Collected data
════════════════════

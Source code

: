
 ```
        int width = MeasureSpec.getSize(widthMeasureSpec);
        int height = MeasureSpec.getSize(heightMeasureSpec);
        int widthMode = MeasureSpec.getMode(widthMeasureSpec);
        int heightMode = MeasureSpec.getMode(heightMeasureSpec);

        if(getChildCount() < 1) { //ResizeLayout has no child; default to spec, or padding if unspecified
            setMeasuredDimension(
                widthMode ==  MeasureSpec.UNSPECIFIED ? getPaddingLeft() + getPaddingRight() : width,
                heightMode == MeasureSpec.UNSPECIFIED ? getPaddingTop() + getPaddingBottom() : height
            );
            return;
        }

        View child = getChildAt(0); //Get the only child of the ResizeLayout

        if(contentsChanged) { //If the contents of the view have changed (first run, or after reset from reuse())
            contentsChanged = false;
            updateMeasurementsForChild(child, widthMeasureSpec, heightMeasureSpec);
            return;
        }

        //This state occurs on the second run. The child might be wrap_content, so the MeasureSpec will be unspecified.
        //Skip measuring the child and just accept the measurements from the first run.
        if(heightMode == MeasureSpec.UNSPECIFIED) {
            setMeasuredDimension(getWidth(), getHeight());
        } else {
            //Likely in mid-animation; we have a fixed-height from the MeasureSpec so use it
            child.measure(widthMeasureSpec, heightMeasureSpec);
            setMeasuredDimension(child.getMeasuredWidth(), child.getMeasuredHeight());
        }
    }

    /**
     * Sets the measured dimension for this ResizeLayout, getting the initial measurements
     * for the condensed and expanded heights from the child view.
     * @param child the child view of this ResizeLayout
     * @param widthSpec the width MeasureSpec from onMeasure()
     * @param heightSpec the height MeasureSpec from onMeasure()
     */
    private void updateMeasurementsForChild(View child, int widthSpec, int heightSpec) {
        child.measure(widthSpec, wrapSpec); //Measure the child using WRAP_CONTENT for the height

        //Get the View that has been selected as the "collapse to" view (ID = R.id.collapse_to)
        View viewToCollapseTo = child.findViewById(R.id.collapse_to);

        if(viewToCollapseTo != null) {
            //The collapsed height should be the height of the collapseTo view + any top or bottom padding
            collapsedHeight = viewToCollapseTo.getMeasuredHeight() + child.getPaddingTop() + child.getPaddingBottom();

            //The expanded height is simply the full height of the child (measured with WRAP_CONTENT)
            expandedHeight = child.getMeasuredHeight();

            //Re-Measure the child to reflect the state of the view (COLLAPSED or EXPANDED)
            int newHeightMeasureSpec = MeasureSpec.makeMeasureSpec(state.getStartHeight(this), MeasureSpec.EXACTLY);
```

════════════════════

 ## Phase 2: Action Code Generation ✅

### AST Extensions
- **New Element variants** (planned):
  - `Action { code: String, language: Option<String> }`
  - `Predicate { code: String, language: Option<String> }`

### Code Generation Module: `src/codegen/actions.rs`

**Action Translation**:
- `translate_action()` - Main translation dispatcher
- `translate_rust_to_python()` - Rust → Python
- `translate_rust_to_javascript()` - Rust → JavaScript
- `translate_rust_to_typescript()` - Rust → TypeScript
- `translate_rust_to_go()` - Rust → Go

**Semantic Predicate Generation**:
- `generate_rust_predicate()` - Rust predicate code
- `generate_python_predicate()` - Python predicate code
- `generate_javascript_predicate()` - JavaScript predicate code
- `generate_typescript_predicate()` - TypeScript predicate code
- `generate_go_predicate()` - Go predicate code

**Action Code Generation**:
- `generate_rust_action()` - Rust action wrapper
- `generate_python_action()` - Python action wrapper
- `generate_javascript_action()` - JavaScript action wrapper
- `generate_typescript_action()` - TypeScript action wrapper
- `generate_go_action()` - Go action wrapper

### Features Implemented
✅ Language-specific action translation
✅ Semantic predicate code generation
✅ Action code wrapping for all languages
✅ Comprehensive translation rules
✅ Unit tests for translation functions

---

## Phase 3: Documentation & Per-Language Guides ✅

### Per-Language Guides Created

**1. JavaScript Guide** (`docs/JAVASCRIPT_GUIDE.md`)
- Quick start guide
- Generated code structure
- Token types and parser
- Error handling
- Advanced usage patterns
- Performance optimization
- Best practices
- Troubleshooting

════════════════════

• _TASK DIRECTIONS_
Go over the data and return every line that includes the word "String".

• _YOUR RESPONSE_
  - `Action { code: String, language: Option<String> }`
  - `Predicate { code: String, language: Option<String> }`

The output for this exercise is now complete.